- **Exercise prompt**:
Look through the entries below and report every line that has "ideas".

- **Dataset excerpts**:
============

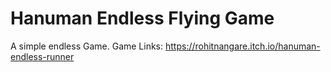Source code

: # Hanuman Endless Flying Game
A simple endless Game.
Game Links: https://rohitnangare.itch.io/hanuman-endless-runner

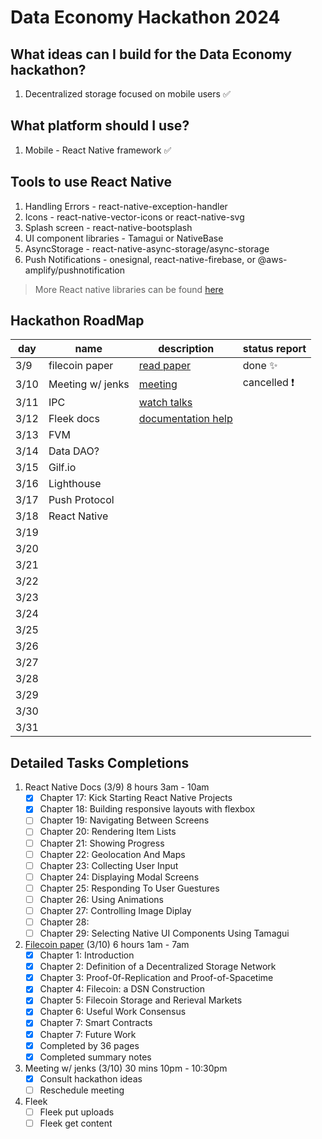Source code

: # Data Economy Hackathon 2024

## What ideas can I build for the Data Economy hackathon?

1. Decentralized storage focused on mobile users ✅

## What platform should I use?

1. Mobile - React Native framework ✅

## Tools to use React Native

1. Handling Errors - react-native-exception-handler
1. Icons - react-native-vector-icons or react-native-svg
1. Splash screen - react-native-bootsplash
1. UI component libraries - Tamagui or NativeBase
1. AsyncStorage - react-native-async-storage/async-storage
1. Push Notifications - onesignal, react-native-firebase, or @aws-amplify/pushnotification

> More React native libraries can be found [here](https://reactnative.directory/)

## Hackathon RoadMap

| day  | name             | description            | status report |
| ---- | ---------------- | ---------------------- | ------------- |
| 3/9  | filecoin paper   | [read paper]()         | done ✨       |
| 3/10 | Meeting w/ jenks | [meeting]()            | cancelled ❗  |
| 3/11 | IPC              | [watch talks]()        |               |
| 3/12 | Fleek docs       | [documentation help]() |               |
| 3/13 | FVM              |                        |               |
| 3/14 | Data DAO?        |                        |               |
| 3/15 | Gilf.io          |                        |               |
| 3/16 | Lighthouse       |                        |               |
| 3/17 | Push Protocol    |                        |               |
| 3/18 | React Native     |                        |               |
| 3/19 |                  |                        |               |
| 3/20 |                  |                        |               |
| 3/21 |                  |                        |               |
| 3/22 |                  |                        |               |
| 3/23 |                  |                        |               |
| 3/24 |                  |                        |               |
| 3/25 |                  |                        |               |
| 3/26 |                  |                        |               |
| 3/27 |                  |                        |               |
| 3/28 |                  |                        |               |
| 3/29 |                  |                        |               |
| 3/30 |                  |                        |               |
| 3/31 |                  |                        |               |

## Detailed Tasks Completions

1. React Native Docs (3/9) 8 hours 3am - 10am
   - [x] Chapter 17: Kick Starting React Native Projects
   - [x] Chapter 18: Building responsive layouts with flexbox
   - [ ] Chapter 19: Navigating Between Screens
   - [ ] Chapter 20: Rendering Item Lists
   - [ ] Chapter 21: Showing Progress
   - [ ] Chapter 22: Geolocation And Maps
   - [ ] Chapter 23: Collecting User Input
   - [ ] Chapter 24: Displaying Modal Screens
   - [ ] Chapter 25: Responding To User Guestures
   - [ ] Chapter 26: Using Animations
   - [ ] Chapter 27: Controlling Image Diplay
   - [ ] Chapter 28:
   - [ ] Chapter 29: Selecting Native UI Components Using Tamagui
1. [Filecoin paper](https://filecoin.io/filecoin.pdf) (3/10) 6 hours 1am - 7am
   - [x] Chapter 1: Introduction
   - [x] Chapter 2: Definition of a Decentralized Storage Network
   - [x] Chapter 3: Proof-0f-Replication and Proof-of-Spacetime
   - [x] Chapter 4: Filecoin: a DSN Construction
   - [x] Chapter 5: Filecoin Storage and Rerieval Markets
   - [x] Chapter 6: Useful Work Consensus
   - [x] Chapter 7: Smart Contracts
   - [x] Chapter 7: Future Work
   - [x] Completed by 36 pages
   - [x] Completed summary notes
1. Meeting w/ jenks (3/10) 30 mins 10pm - 10:30pm
   - [x] Consult hackathon ideas
   - [ ] Reschedule meeting
1. Fleek
   - [ ] Fleek put uploads
   - [ ] Fleek get content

============

- **Worked solution**:
## What ideas can I build for the Data Economy hackathon?
   - [x] Consult hackathon ideas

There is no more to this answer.